Modeling of Early Development of Cooperation in a Robotic Simulator

Abstract

The ability to cooperate is what put humans on top of the animal kingdom. Even before developing the ability to speak, infants show behaviours such as joint attention, turn taking and helping, which are the first steps to form complex social interactions. By understanding how these abilities develop has been a key concern of cognitive sciences as well as robotics and artificial intelligence. Early cooperation between caregivers and infants emerges well before language of advanced theory-of-mind abilities. Such collaborative behaviour (turn taking, response contingency and intention recognition) instead rests on simple sequence learning and predictive processes mechanisms [1], [2]. In this thesis we will test the hypothesis that a robotic system can acquire and deploy these skills to engage in joint tasks, only by observing human demonstrations. Our work will adopt a grounded, sensorimotor approach inspired by infant learning. In a simulated block world, a robot watches a human stack coloured blocks and builds internal models of the demonstrated sequences. These models serve two purposes, recognition and prediction and collaborative completion. The robot is expected not only to learn these sequences but to act collaboratively by continuing a task initiated by a human partner.

Our modular cognitive architecture integrates deep-learning visual models for object and action recognition, mirror neuron inspired mappings that translate perceived human actions into the robot's motor commands, reinforcement learning visuomotor policies for precise block manipulation and RNN-based sequence encoders that underpin predictive and completion capabilities. The robot first learns to recognise objects and actions in its environment. It then observes repeated demonstrations of tasks and is trained to predict subsequent steps. Through this, it develops internal representations that enable it to detect incomplete sequences. In cooperative scenarios, the human begins a task and pauses, and the robot must infer the intended outcome and complete the task appropriately.

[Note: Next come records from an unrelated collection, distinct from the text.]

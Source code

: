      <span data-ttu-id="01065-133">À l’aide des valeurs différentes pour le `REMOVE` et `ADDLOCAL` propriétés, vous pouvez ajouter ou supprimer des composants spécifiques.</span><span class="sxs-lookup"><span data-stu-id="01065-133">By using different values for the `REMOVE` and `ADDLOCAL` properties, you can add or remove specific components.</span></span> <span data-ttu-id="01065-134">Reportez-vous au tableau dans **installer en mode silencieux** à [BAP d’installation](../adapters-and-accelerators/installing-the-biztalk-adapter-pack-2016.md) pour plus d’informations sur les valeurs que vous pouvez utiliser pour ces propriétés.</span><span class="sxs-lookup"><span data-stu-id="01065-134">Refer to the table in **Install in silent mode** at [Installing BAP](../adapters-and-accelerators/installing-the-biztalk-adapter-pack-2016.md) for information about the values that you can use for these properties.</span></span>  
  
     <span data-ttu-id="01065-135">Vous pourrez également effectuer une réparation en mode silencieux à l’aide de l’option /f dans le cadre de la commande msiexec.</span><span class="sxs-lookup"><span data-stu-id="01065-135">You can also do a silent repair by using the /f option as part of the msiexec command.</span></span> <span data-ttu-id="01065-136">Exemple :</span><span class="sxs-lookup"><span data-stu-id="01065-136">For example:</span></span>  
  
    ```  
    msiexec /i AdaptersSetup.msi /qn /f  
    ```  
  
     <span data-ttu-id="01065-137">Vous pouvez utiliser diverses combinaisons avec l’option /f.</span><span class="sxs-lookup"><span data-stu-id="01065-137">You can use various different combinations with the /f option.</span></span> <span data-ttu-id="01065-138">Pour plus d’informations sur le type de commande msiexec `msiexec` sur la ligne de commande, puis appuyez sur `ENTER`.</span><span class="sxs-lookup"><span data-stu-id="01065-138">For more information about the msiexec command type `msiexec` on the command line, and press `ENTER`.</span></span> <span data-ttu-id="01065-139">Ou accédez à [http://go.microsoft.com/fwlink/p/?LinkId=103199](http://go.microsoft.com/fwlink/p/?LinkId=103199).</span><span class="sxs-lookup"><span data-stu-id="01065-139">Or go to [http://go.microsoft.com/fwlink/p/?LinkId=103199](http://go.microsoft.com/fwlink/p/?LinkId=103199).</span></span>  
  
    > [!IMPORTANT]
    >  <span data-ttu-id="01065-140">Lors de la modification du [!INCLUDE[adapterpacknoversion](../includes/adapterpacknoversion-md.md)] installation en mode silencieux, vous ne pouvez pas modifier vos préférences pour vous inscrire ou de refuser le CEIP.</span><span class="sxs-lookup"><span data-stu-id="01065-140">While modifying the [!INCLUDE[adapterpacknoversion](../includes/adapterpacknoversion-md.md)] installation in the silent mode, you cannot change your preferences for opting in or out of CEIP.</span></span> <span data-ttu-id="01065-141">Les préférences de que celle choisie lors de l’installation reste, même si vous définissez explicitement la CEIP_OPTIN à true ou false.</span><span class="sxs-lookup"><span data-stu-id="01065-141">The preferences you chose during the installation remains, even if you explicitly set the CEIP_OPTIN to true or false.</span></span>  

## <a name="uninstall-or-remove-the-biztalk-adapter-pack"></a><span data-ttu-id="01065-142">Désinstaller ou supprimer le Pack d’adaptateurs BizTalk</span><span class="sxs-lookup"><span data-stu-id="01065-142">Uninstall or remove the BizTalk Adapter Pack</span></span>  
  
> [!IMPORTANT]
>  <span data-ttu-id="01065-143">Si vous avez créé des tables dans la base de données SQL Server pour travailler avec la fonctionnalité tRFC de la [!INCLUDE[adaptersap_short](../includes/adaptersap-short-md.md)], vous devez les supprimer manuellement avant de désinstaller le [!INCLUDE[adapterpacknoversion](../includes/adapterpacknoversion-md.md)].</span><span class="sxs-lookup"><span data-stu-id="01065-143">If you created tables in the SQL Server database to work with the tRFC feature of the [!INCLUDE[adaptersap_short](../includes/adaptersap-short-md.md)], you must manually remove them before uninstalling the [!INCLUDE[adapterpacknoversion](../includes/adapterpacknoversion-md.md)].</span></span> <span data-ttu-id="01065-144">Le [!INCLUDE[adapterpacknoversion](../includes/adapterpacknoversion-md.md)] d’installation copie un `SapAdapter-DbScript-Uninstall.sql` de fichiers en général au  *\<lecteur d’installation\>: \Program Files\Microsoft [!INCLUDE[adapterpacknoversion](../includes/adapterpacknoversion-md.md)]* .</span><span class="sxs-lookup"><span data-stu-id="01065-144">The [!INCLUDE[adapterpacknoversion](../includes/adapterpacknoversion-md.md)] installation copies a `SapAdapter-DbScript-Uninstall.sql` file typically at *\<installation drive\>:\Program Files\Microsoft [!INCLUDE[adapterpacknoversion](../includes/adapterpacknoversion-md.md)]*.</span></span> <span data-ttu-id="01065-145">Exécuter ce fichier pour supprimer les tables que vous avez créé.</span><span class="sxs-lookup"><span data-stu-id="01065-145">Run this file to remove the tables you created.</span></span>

We hope the results will demonstrate that the robot can learn to reproduce observed action sequences and can take over incomplete tasks initiated by a human. Importantly, response-contingent behaviour—where the robot acts when the human pauses—emerges from predictive sequence learning alone. These findings will support the central hypothesis: early cooperative behaviours can arise from general-purpose cognitive mechanisms without requiring explicit mental state modelling. This research contributes both to our understanding of early social cognition and to the design of more intuitive human-robot interaction systems. It suggests that relatively simple learning architectures, grounded in perception and action, are sufficient for enabling basic collaboration. Future work will expand the system’s cognitive capabilities and validate the model in a physical setting.

References

[1] C. Heyes, "Who knows? Metacognitive social learning strategies," Trends in Cognitive Sciences, vol. 20, no. 3, pp. 204–213, 2006. doi: 10.1016/j.tics.2015.12.007.

[2] M. Gratier, E. Devouche, B. Guellai, R. Infanti, E. Yilmaz, and E. Parlato-Oliveira, "Early development of turn-taking in vocal interaction between mothers and infants," Front. Psychol., vol. 6, 1167, 2015. doi: 10.3389/fpsyg.2015.01167.